# What to do:
When you find the word "fewer" in a line of the entries, please copy the whole line.

Start of Provided data

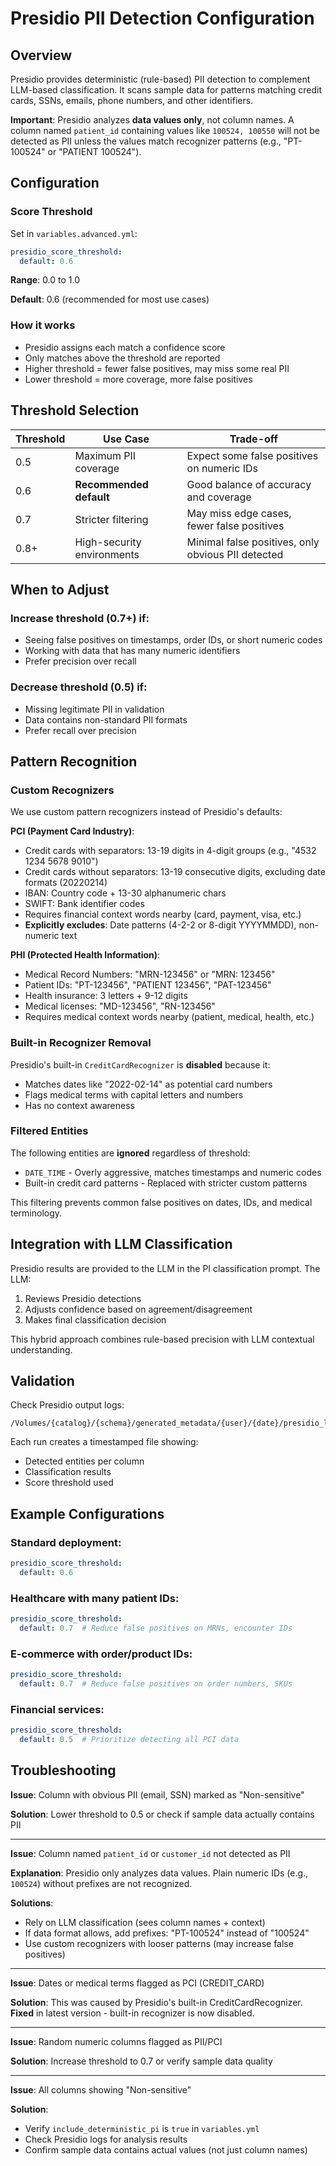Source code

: # Presidio PII Detection Configuration

## Overview

Presidio provides deterministic (rule-based) PII detection to complement LLM-based classification. It scans sample data for patterns matching credit cards, SSNs, emails, phone numbers, and other identifiers.

**Important**: Presidio analyzes **data values only**, not column names. A column named `patient_id` containing values like `100524, 100550` will not be detected as PII unless the values match recognizer patterns (e.g., "PT-100524" or "PATIENT 100524").

## Configuration

### Score Threshold

Set in `variables.advanced.yml`:

```yaml
presidio_score_threshold:
  default: 0.6
```

**Range**: 0.0 to 1.0

**Default**: 0.6 (recommended for most use cases)

### How it works

- Presidio assigns each match a confidence score
- Only matches above the threshold are reported
- Higher threshold = fewer false positives, may miss some real PII
- Lower threshold = more coverage, more false positives

## Threshold Selection

| Threshold | Use Case | Trade-off |
|-----------|----------|-----------|
| 0.5 | Maximum PII coverage | Expect some false positives on numeric IDs |
| 0.6 | **Recommended default** | Good balance of accuracy and coverage |
| 0.7 | Stricter filtering | May miss edge cases, fewer false positives |
| 0.8+ | High-security environments | Minimal false positives, only obvious PII detected |

## When to Adjust

### Increase threshold (0.7+) if:
- Seeing false positives on timestamps, order IDs, or short numeric codes
- Working with data that has many numeric identifiers
- Prefer precision over recall

### Decrease threshold (0.5) if:
- Missing legitimate PII in validation
- Data contains non-standard PII formats
- Prefer recall over precision

## Pattern Recognition

### Custom Recognizers

We use custom pattern recognizers instead of Presidio's defaults:

**PCI (Payment Card Industry)**:
- Credit cards with separators: 13-19 digits in 4-digit groups (e.g., "4532 1234 5678 9010")
- Credit cards without separators: 13-19 consecutive digits, excluding date formats (20220214)
- IBAN: Country code + 13-30 alphanumeric chars
- SWIFT: Bank identifier codes
- Requires financial context words nearby (card, payment, visa, etc.)
- **Explicitly excludes**: Date patterns (4-2-2 or 8-digit YYYYMMDD), non-numeric text

**PHI (Protected Health Information)**:
- Medical Record Numbers: "MRN-123456" or "MRN: 123456"
- Patient IDs: "PT-123456", "PATIENT 123456", "PAT-123456"
- Health insurance: 3 letters + 9-12 digits
- Medical licenses: "MD-123456", "RN-123456"
- Requires medical context words nearby (patient, medical, health, etc.)

### Built-in Recognizer Removal

Presidio's built-in `CreditCardRecognizer` is **disabled** because it:
- Matches dates like "2022-02-14" as potential card numbers
- Flags medical terms with capital letters and numbers
- Has no context awareness

### Filtered Entities

The following entities are **ignored** regardless of threshold:

- `DATE_TIME` - Overly aggressive, matches timestamps and numeric codes
- Built-in credit card patterns - Replaced with stricter custom patterns

This filtering prevents common false positives on dates, IDs, and medical terminology.

## Integration with LLM Classification

Presidio results are provided to the LLM in the PI classification prompt. The LLM:
1. Reviews Presidio detections
2. Adjusts confidence based on agreement/disagreement
3. Makes final classification decision

This hybrid approach combines rule-based precision with LLM contextual understanding.

## Validation

Check Presidio output logs:
```
/Volumes/{catalog}/{schema}/generated_metadata/{user}/{date}/presidio_logs/
```

Each run creates a timestamped file showing:
- Detected entities per column
- Classification results
- Score threshold used

## Example Configurations

### Standard deployment:
```yaml
presidio_score_threshold:
  default: 0.6
```

### Healthcare with many patient IDs:
```yaml
presidio_score_threshold:
  default: 0.7  # Reduce false positives on MRNs, encounter IDs
```

### E-commerce with order/product IDs:
```yaml
presidio_score_threshold:
  default: 0.7  # Reduce false positives on order numbers, SKUs
```

### Financial services:
```yaml
presidio_score_threshold:
  default: 0.5  # Prioritize detecting all PCI data
```

## Troubleshooting

**Issue**: Column with obvious PII (email, SSN) marked as "Non-sensitive"

**Solution**: Lower threshold to 0.5 or check if sample data actually contains PII

---

**Issue**: Column named `patient_id` or `customer_id` not detected as PII

**Explanation**: Presidio only analyzes data values. Plain numeric IDs (e.g., `100524`) without prefixes are not recognized.

**Solutions**:
- Rely on LLM classification (sees column names + context)
- If data format allows, add prefixes: "PT-100524" instead of "100524"
- Use custom recognizers with looser patterns (may increase false positives)

---

**Issue**: Dates or medical terms flagged as PCI (CREDIT_CARD)

**Solution**: This was caused by Presidio's built-in CreditCardRecognizer. **Fixed** in latest version - built-in recognizer is now disabled.

---

**Issue**: Random numeric columns flagged as PII/PCI

**Solution**: Increase threshold to 0.7 or verify sample data quality

---

**Issue**: All columns showing "Non-sensitive" 

**Solution**: 
- Verify `include_deterministic_pi` is `true` in `variables.yml`
- Check Presidio logs for analysis results
- Confirm sample data contains actual values (not just column names)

End of Provided data

# Solution for this exercise:
- Higher threshold = fewer false positives, may miss some real PII
| 0.7 | Stricter filtering | May miss edge cases, fewer false positives |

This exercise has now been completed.